Se você der uma boa olhada, perceberá que a dúvida é o primeiro passo para uma indecisão. É só surgir aquela interrogação que despontam duas respostas, essencialmente antagônicas, cada uma em seu respectivo lado, tecendo e desmanchando argumentações dentro da sua cabeça. Às vezes eu até vejo as listas de justificativas, em confronto (coisa de maluco).

Eu sou bom nessas brigas internas, mas odeio isso. Queria ser mais decidido, ter mais iniciativa! Um simples telefonema chega a ser um tormento interno; o coração se aperta de tanta aflição, e, dependendo da pessoa escolhida, acaba por trazer uma irritação e uma perturbação! A indecisão é, de forma inconteste, algo que me faz sentir um menininho entre o maldito “clube do Bolinha” e a Luluzinha.

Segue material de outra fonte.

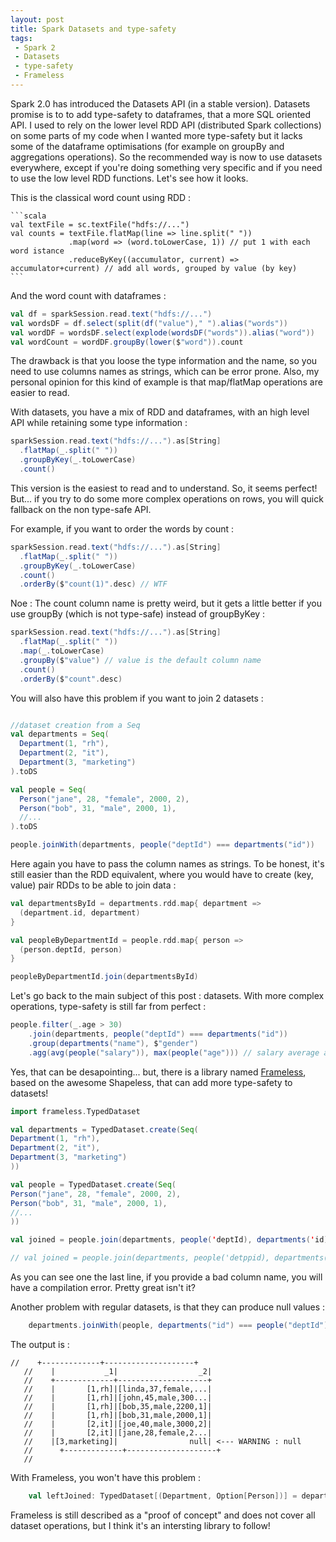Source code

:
 ```yaml
---
layout: post
title: Spark Datasets and type-safety
tags:
 - Spark 2
 - Datasets
 - type-safety
 - Frameless
---
```


Spark 2.0 has introduced the Datasets API (in a stable version). Datasets promise is to to add type-safety to dataframes, that a more SQL oriented API. I used to rely on the lower level RDD API (distributed Spark collections) on some parts of my code when I wanted more type-safety but it lacks some of the dataframe optimisations (for example on groupBy and aggregations operations). So the recommended way is now to use datasets everywhere, except if you're doing something very specific and if you need to use the low level RDD functions. Let's see how it looks.

This is the classical word count using RDD :

    ```scala
    val textFile = sc.textFile("hdfs://...")
    val counts = textFile.flatMap(line => line.split(" "))
                 .map(word => (word.toLowerCase, 1)) // put 1 with each word istance
                 .reduceByKey((accumulator, current) => accumulator+current) // add all words, grouped by value (by key)
    ```

And the word count with dataframes :

```scala
val df = sparkSession.read.text("hdfs://...")
val wordsDF = df.select(split(df("value")," ").alias("words"))
val wordDF = wordsDF.select(explode(wordsDF("words")).alias("word"))
val wordCount = wordDF.groupBy(lower($"word")).count
```

The drawback is that you loose the type information and the  name, so you need to use columns names as strings, which can be error prone.
Also, my personal opinion for this kind of example is that map/flatMap operations are easier to read.

With datasets, you have a mix of RDD and dataframes, with an high level API while retaining some type information :

```scala
sparkSession.read.text("hdfs://...").as[String]
  .flatMap(_.split(" "))
  .groupByKey(_.toLowerCase)
  .count()
```

This version is the easiest to read and to understand.
So, it seems perfect! But... if you try to do some more complex operations on rows, you will quick fallback on the non type-safe API.

For example, if you want to order the words by count :

```scala
sparkSession.read.text("hdfs://...").as[String]
  .flatMap(_.split(" "))
  .groupByKey(_.toLowerCase)
  .count()
  .orderBy($"count(1)".desc) // WTF
```

Noe : The count column name is pretty weird, but it gets a little better if you use groupBy (which is not type-safe) instead of groupByKey :

```scala
sparkSession.read.text("hdfs://...").as[String]
  .flatMap(_.split(" "))
  .map(_.toLowerCase)
  .groupBy($"value") // value is the default column name
  .count()
  .orderBy($"count".desc)
```

You will also have this problem if you want to join 2 datasets :

```scala

//dataset creation from a Seq
val departments = Seq(
  Department(1, "rh"),
  Department(2, "it"),
  Department(3, "marketing")
).toDS

val people = Seq(
  Person("jane", 28, "female", 2000, 2),
  Person("bob", 31, "male", 2000, 1),
  //...
).toDS

people.joinWith(departments, people("deptId") === departments("id"))
```

Here again you have to pass the column names as strings.
To be honest, it's still easier than the RDD equivalent, where you would have to create (key, value) pair RDDs to be able to join data :

```scala
val departmentsById = departments.rdd.map{ department =>
  (department.id, department)
}

val peopleByDepartmentId = people.rdd.map{ person =>
  (person.deptId, person)
}

peopleByDepartmentId.join(departmentsById)
```
Let's go back to the main subject of this post : datasets.
With more complex operations, type-safety is still far from perfect :

```scala
people.filter(_.age > 30)
    .join(departments, people("deptId") === departments("id"))
    .group(departments("name"), $"gender")
    .agg(avg(people("salary")), max(people("age"))) // salary average and max age
```

Yes, that can be desapointing... but, there is a library named [Frameless](https://github.com/adelbertc/frameless), based on the awesome Shapeless, that can add more type-safety to datasets!


```scala
import frameless.TypedDataset

val departments = TypedDataset.create(Seq(
Department(1, "rh"),
Department(2, "it"),
Department(3, "marketing")
))

val people = TypedDataset.create(Seq(
Person("jane", 28, "female", 2000, 2),
Person("bob", 31, "male", 2000, 1),
//...
))

val joined = people.join(departments, people('deptId), departments('id))

// val joined = people.join(departments, people('detppid), departments('id)) <-- Won't compile as 'detppid symbol is wrong
```

As you can see one the last line, if you provide a bad column name, you will have a compilation error. Pretty great isn't it?

Another problem with regular datasets, is that they can produce null values :

```scala
    departments.joinWith(people, departments("id") === people("deptId"), "left_outer").show
```

The output is :

```
//    +-------------+--------------------+
   //    |           _1|                  _2|
   //    +-------------+--------------------+
   //    |       [1,rh]|[linda,37,female,...|
   //    |       [1,rh]|[john,45,male,300...|
   //    |       [1,rh]|[bob,35,male,2200,1]|
   //    |       [1,rh]|[bob,31,male,2000,1]|
   //    |       [2,it]|[joe,40,male,3000,2]|
   //    |       [2,it]|[jane,28,female,2...|
   //    |[3,marketing]|                null| <--- WARNING : null
   //      +-------------+--------------------+
   //
```

With Frameless, you won't have this problem :

```scala
    val leftJoined: TypedDataset[(Department, Option[Person])] = departments.joinLeft(people, departments('id), people('deptId))
```

Frameless is still described as a "proof of concept" and does not cover all dataset operations, but I think it's an intersting library to follow!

Por isso, por muitas vezes quem lê esses textos vai deparar-se com um instigante “não sei”. Não se preocupe, eu também não sou muito simpático a essa resposta, mas é a mais neutra (alguma dúvida disso?) e confortável que pode encontrar um indeciso devotado como eu. Meus amigos vão concordar comigo se eu disser que eles vão ouvir muitos “porque sim!” e “não tenho a menor idéia” se me botarem contra a parede em algum assunto mais delicado; se não concordaram agora, hão de concordar um dia...

Alguma dúvida?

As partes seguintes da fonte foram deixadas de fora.